Maryland considering mandatory helmets for driversThis article was posted as an April Fool's joke.
Following a rash of pedestrian-car collisions across the state, Maryland legislators have proposed requiring all drivers to wear helmets. While driving activists are split on the issue, area pedestrians say it's about time drivers took responsibility for themselves.
Yesterday, state delegate Arundela Mills (D-MCDOT) announced that she plans to amend House Bill 339 to require all drivers to wear helmets. The original version of the bill, which has languished in committee, would require adult cyclists to wear helmets.
Delegate Mills notes that the number of cars hit by pedestrians in recent weeks has skyrocketed. In the past month alone, pedestrians walked into cars in Columbia, White Marsh, and Bowie, causing indecipherable damage to vehicles and making their drivers slightly late for work.
And Friday morning, three pedestrians walked into a car driven by Richard Phillips, 38, who was passing through a crosswalk in Germantown on his way to work. Phillips was unhurt, but according to a police report the car's recently-polished grille sustained minor smudges from one pedestrian's bag. The pedestrians all walked away from the scene and have not been charged.
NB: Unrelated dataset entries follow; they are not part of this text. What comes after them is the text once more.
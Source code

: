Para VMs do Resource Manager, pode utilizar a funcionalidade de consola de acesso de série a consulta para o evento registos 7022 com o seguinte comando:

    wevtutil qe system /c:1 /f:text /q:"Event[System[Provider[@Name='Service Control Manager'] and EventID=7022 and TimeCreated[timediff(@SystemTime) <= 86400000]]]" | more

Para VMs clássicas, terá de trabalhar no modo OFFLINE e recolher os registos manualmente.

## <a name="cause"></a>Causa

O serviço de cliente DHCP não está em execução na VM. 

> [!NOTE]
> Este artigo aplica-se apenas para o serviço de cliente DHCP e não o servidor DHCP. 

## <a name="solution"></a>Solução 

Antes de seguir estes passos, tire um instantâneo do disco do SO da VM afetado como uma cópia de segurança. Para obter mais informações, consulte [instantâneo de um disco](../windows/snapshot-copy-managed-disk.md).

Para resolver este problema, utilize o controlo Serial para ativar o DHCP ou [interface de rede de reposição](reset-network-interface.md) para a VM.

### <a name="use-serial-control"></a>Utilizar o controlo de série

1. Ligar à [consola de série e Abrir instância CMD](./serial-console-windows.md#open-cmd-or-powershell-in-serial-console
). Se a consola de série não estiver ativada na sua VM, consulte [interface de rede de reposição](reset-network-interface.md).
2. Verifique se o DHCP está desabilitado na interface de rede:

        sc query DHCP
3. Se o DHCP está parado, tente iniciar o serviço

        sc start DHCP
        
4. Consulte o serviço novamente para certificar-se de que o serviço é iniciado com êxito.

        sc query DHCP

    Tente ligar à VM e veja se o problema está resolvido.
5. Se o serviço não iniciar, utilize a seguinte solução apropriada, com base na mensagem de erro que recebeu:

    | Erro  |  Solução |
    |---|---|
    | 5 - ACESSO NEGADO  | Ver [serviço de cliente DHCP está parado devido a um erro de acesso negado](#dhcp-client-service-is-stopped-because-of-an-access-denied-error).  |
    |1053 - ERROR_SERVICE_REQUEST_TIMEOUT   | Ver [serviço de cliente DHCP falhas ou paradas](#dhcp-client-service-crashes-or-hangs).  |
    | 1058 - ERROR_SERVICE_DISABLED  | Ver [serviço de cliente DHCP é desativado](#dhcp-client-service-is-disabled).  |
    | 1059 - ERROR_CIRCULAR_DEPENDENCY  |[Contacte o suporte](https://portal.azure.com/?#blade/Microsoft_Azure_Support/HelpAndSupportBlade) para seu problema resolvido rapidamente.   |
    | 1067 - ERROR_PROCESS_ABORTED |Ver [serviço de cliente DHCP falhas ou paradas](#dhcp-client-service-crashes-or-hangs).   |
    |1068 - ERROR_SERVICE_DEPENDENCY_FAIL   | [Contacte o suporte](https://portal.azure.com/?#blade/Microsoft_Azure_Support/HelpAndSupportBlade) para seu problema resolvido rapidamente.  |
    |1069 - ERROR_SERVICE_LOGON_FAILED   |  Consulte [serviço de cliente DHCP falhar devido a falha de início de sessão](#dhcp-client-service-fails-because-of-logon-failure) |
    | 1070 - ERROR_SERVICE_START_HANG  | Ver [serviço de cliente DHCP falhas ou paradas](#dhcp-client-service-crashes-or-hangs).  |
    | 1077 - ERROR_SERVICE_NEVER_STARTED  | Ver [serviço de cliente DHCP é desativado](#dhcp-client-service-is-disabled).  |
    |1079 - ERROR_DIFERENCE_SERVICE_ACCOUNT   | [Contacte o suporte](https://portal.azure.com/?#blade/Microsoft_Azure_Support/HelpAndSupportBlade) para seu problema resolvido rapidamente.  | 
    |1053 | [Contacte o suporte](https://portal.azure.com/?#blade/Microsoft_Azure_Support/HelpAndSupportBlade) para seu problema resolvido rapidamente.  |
In an interview, Delegate Mills credited the Washington Area Drivers Association (WADA) for the idea. "Helmets will protect drivers from collisions, making it safe to allow drivers on all roads throughout the state," she said. She quoted a study from the Maryland Department of Transportation that found that helmets are the "single best way to avoid head and face injuries."
Driving activists are unsure about the bill's merits. Rental-car agencies note that travelers from out of state rarely pack a helmet, while even members of WADA have distanced themselves from the legislation.
"Studies in Australia show that when helmets are required, driving declines by 35%," said WADA president Penny Farthing. "MDOT is quoting junk science."
In Prince George's County, officials welcomed the proposed legislation. Bai To Hitachi, director of the Department of Public Works & Transportation, noted that cars clearly do not belong on roads meant for pedestrians. "DPW&T cares about public safety and is concerned when members of the community ... knowingly commit acts of high-risk behavior as a mechanism to achieve a public action," Hitachi said.
Hitachi called for additional legislation to require helmets for drivers in parking buildings, where heavy pedestrian traffic puts them in danger. "I'd feel safer walking on the Capital Beltway than driving in the parking building at the New Carrollton Metro Station," he added.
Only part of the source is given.